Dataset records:
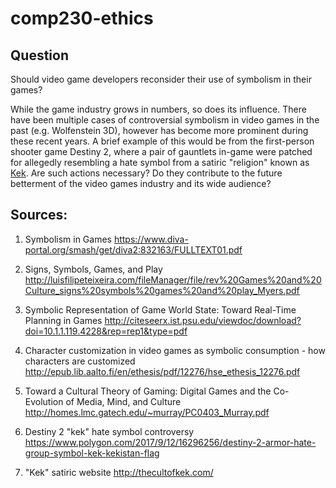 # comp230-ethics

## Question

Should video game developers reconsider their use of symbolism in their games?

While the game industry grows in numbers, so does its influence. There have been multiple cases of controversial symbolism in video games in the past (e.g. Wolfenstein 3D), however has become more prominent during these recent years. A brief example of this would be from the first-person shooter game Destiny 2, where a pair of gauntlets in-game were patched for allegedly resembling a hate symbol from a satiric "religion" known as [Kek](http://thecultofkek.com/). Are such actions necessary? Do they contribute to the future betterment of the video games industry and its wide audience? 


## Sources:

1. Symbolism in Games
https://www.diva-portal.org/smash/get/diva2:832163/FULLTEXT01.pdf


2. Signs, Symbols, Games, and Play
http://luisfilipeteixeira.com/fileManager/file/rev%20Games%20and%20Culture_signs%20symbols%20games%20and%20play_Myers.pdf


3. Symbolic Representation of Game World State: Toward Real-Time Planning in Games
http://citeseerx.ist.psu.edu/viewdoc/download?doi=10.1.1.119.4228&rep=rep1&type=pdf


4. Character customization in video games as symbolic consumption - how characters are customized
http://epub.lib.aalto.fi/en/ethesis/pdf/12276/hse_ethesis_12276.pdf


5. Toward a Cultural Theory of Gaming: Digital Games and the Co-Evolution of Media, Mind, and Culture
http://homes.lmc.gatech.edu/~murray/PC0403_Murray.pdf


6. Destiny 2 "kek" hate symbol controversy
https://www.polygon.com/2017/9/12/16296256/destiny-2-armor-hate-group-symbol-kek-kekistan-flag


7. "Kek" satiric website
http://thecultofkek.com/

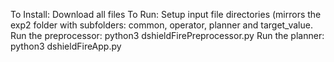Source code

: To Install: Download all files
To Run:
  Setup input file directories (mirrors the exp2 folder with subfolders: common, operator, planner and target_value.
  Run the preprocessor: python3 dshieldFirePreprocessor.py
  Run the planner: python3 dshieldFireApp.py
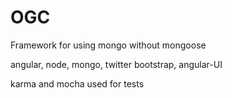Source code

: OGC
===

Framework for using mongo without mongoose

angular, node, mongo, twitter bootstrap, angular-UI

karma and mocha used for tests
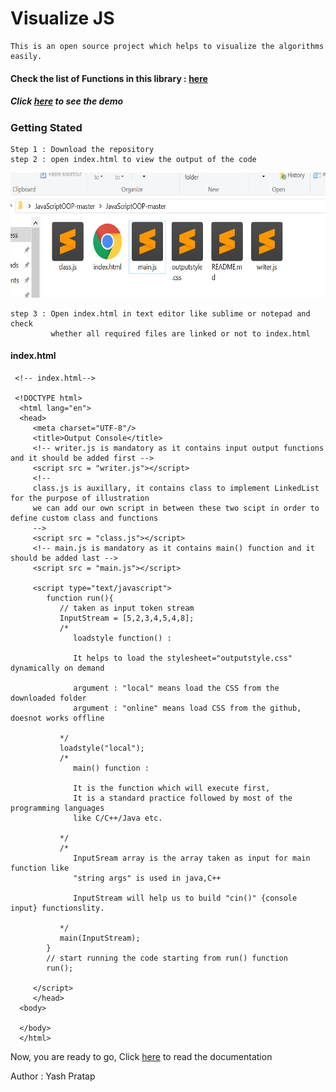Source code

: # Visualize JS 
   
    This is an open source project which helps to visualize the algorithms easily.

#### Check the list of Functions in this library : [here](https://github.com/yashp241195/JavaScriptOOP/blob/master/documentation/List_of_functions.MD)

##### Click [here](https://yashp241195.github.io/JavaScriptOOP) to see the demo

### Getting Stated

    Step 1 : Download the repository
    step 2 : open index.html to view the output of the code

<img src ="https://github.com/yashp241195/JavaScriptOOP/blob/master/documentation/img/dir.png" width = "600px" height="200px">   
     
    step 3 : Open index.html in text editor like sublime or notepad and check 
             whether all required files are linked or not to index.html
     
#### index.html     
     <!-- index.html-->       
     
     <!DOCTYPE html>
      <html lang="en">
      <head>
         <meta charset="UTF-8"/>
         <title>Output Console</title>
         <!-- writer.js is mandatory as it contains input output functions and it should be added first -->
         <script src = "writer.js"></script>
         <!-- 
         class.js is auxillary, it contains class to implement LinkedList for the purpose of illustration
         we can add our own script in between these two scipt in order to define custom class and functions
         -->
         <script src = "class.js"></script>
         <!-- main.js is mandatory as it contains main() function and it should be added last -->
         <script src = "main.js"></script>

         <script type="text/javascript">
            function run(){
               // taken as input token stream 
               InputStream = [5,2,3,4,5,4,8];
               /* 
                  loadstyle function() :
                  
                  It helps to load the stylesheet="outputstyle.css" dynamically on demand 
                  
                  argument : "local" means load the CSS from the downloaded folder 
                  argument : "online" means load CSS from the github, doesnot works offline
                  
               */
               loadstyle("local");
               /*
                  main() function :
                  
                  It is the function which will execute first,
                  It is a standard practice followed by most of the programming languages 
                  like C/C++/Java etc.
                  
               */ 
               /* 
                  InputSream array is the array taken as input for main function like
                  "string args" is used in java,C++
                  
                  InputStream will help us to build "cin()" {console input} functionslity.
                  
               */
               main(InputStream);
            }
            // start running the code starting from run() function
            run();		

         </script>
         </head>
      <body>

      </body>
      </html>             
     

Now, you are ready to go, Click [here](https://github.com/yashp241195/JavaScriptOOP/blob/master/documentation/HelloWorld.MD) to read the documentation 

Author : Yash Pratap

* * *

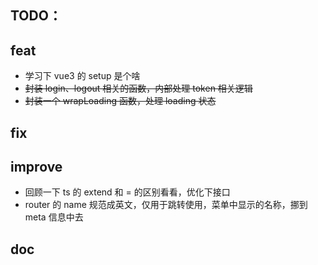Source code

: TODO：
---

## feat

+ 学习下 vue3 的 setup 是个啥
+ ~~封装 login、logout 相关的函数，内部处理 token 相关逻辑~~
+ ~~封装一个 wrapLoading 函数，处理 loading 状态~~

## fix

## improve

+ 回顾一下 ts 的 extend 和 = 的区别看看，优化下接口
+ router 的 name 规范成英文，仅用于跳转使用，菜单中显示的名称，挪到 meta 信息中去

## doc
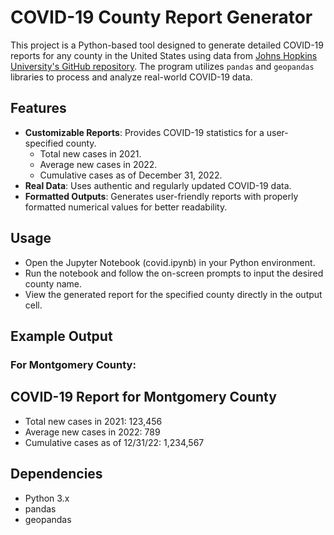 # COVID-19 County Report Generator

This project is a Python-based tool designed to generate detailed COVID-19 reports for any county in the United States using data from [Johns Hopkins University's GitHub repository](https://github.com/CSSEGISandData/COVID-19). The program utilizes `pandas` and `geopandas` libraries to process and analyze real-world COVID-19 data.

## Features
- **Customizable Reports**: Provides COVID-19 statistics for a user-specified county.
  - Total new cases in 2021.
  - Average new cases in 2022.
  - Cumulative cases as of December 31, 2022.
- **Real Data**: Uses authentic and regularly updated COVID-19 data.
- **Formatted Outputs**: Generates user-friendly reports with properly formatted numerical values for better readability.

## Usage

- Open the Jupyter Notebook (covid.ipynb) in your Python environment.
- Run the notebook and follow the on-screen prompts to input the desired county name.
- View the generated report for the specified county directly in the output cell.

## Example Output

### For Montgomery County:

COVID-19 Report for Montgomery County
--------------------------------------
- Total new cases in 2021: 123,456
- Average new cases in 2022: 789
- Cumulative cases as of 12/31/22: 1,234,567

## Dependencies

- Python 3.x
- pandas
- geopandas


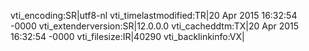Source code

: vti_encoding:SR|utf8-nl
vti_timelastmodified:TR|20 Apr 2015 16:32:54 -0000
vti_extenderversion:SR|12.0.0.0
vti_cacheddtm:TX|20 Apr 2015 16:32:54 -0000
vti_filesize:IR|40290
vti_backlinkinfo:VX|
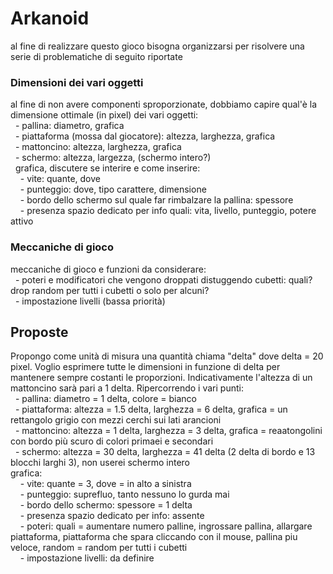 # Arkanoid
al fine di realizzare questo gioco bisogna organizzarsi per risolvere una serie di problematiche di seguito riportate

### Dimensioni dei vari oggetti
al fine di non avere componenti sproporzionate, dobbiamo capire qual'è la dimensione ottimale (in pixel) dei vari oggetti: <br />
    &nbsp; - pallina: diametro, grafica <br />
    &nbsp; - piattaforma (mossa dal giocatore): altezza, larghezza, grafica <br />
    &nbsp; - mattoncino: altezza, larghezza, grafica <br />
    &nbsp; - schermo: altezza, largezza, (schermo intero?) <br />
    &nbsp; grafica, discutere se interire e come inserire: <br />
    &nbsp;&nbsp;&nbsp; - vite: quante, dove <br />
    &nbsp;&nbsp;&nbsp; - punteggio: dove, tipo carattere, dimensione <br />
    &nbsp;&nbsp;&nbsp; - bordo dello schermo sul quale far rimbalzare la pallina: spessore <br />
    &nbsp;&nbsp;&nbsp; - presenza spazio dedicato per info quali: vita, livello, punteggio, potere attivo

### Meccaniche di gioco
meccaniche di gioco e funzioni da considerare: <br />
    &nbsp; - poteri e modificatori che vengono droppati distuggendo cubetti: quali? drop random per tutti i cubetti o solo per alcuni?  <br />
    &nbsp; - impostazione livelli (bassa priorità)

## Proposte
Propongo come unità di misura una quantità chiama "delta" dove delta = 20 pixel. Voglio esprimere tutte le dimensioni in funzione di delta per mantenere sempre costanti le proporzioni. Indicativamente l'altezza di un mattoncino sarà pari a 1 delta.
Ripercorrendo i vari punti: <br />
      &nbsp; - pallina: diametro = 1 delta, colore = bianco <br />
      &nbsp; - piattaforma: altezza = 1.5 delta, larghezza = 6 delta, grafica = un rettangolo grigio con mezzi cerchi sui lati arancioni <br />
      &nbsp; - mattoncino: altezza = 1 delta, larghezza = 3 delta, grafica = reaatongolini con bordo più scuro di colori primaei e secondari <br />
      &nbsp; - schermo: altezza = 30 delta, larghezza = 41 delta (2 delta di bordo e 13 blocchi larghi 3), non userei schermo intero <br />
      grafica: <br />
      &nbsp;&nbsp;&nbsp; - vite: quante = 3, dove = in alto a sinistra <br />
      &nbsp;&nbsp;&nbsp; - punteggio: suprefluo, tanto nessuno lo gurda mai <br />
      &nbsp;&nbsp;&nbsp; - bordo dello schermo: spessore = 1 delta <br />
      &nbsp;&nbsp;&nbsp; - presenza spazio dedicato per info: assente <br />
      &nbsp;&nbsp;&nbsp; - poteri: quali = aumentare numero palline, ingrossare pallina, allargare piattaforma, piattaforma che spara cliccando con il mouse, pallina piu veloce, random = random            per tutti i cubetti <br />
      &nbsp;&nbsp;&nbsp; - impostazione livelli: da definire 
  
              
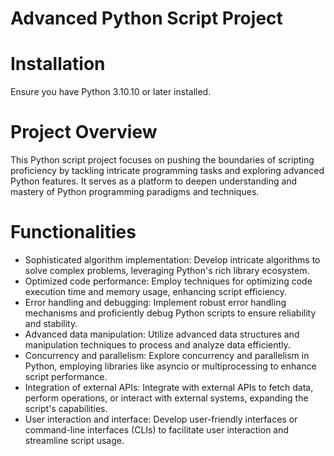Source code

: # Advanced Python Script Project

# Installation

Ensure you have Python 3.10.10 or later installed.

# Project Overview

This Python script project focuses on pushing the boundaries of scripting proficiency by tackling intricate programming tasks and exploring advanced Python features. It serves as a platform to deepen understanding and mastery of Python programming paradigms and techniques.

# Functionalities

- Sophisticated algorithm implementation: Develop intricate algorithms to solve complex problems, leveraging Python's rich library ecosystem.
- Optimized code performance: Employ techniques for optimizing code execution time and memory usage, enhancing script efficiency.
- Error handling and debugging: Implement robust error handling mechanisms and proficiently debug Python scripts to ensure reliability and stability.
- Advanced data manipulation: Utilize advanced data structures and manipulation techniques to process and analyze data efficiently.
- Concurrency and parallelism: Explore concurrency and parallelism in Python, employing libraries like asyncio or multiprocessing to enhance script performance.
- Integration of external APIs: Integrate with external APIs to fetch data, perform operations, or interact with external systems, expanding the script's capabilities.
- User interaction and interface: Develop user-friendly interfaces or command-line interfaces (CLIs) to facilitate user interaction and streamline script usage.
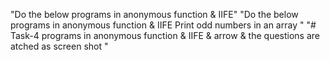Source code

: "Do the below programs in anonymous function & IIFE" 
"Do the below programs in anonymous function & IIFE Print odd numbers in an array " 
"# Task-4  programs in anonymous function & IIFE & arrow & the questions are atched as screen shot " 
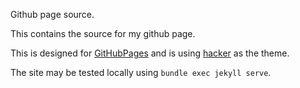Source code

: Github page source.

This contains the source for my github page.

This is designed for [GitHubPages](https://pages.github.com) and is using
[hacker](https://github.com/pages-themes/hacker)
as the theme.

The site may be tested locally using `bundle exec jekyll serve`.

### WORK TO BE COMPLETED
Find each line in the records that includes the word "algorithms". Report the total and nothing more.

### COMPLETED TASK
2